From the line with "и \( y=4x-0,2 \)" through the final line, please write out the listing exactly, including both of those lines.
Content starts
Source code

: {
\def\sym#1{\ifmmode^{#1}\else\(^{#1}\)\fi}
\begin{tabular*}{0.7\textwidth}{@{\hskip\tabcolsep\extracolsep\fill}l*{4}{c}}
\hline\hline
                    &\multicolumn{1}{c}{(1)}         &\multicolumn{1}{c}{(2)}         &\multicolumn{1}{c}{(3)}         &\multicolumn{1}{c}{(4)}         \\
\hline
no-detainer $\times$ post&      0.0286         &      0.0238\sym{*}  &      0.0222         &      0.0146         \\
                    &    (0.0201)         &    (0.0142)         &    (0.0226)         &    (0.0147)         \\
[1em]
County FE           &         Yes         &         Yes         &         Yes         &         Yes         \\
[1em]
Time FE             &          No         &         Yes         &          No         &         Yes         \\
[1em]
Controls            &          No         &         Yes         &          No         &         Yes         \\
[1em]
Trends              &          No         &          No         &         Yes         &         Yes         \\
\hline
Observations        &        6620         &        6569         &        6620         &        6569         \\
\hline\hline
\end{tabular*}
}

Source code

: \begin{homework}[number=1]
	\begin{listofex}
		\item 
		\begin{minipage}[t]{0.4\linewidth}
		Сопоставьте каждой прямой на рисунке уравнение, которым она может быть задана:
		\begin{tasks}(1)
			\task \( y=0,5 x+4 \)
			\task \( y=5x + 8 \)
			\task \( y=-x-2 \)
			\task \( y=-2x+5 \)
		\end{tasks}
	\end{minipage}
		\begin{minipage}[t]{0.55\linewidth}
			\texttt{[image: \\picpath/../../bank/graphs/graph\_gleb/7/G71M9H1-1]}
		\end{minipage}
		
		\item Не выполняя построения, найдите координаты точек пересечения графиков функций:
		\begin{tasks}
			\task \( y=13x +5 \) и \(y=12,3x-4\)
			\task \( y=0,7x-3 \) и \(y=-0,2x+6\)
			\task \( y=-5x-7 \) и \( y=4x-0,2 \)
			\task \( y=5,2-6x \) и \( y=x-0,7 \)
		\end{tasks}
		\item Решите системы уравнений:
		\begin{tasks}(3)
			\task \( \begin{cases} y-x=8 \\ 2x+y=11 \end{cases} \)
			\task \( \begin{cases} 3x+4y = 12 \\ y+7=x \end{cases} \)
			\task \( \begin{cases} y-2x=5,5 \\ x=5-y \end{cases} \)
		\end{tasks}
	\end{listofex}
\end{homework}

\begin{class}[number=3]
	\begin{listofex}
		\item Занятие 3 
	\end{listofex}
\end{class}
Content ends
Answer for this exercise ▸
			\task \( y=-5x-7 \) и \( y=4x-0,2 \)
			\task \( y=5,2-6x \) и \( y=x-0,7 \)
		\end{tasks}
		\item Решите системы уравнений:
		\begin{tasks}(3)
			\task \( \begin{cases} y-x=8 \\ 2x+y=11 \end{cases} \)
			\task \( \begin{cases} 3x+4y = 12 \\ y+7=x \end{cases} \)
			\task \( \begin{cases} y-2x=5,5 \\ x=5-y \end{cases} \)
		\end{tasks}
	\end{listofex}
\end{homework}

\begin{class}[number=3]
	\begin{listofex}
		\item Занятие 3 
	\end{listofex}
\end{class}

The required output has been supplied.